In the entries below, find each line where the word "components" appears and give only the total count of such lines.

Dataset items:

-------

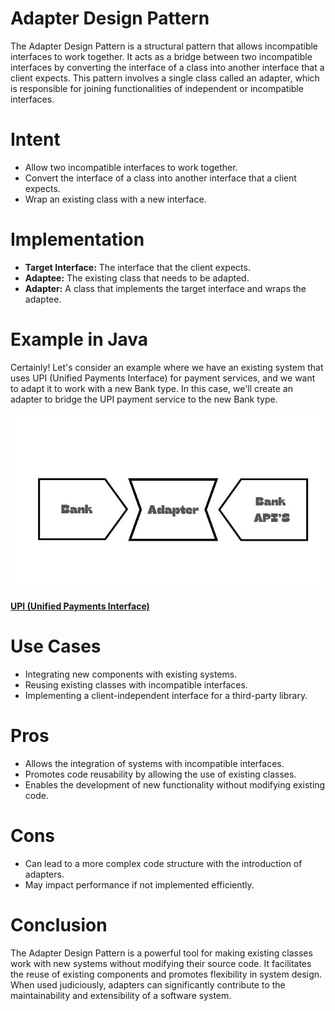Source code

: 
# Adapter Design Pattern

The Adapter Design Pattern is a structural pattern that allows incompatible interfaces to work together. It acts as a bridge between two incompatible interfaces by converting the interface of a class into another interface that a client expects. This pattern involves a single class called an adapter, which is responsible for joining functionalities of independent or incompatible interfaces.

# Intent
* Allow two incompatible interfaces to work together.
* Convert the interface of a class into another interface that a client expects.
* Wrap an existing class with a new interface.

# Implementation
* **Target Interface:** The interface that the client expects.
* **Adaptee:** The existing class that needs to be adapted.
* **Adapter:** A class that implements the target interface and wraps the adaptee.

# Example in Java
Certainly! Let's consider an example where we have an existing system that uses UPI (Unified Payments Interface) for payment services, and we want to adapt it to work with a new Bank type. In this case, we'll create an adapter to bridge the UPI payment service to the new Bank type.

![img.png](img.png)

[ **UPI (Unified Payments Interface)**](https://github.com/sidhant97/DesignDoctrine/tree/main/adapter)
  
# Use Cases
* Integrating new components with existing systems.
* Reusing existing classes with incompatible interfaces.
* Implementing a client-independent interface for a third-party library.


# Pros
* Allows the integration of systems with incompatible interfaces.
* Promotes code reusability by allowing the use of existing classes.
* Enables the development of new functionality without modifying existing code.

# Cons
* Can lead to a more complex code structure with the introduction of adapters.
* May impact performance if not implemented efficiently.
# Conclusion
The Adapter Design Pattern is a powerful tool for making existing classes work with new systems without modifying their source code. It facilitates the reuse of existing components and promotes flexibility in system design. When used judiciously, adapters can significantly contribute to the maintainability and extensibility of a software system.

-------

→ **Solution for this problem**: 2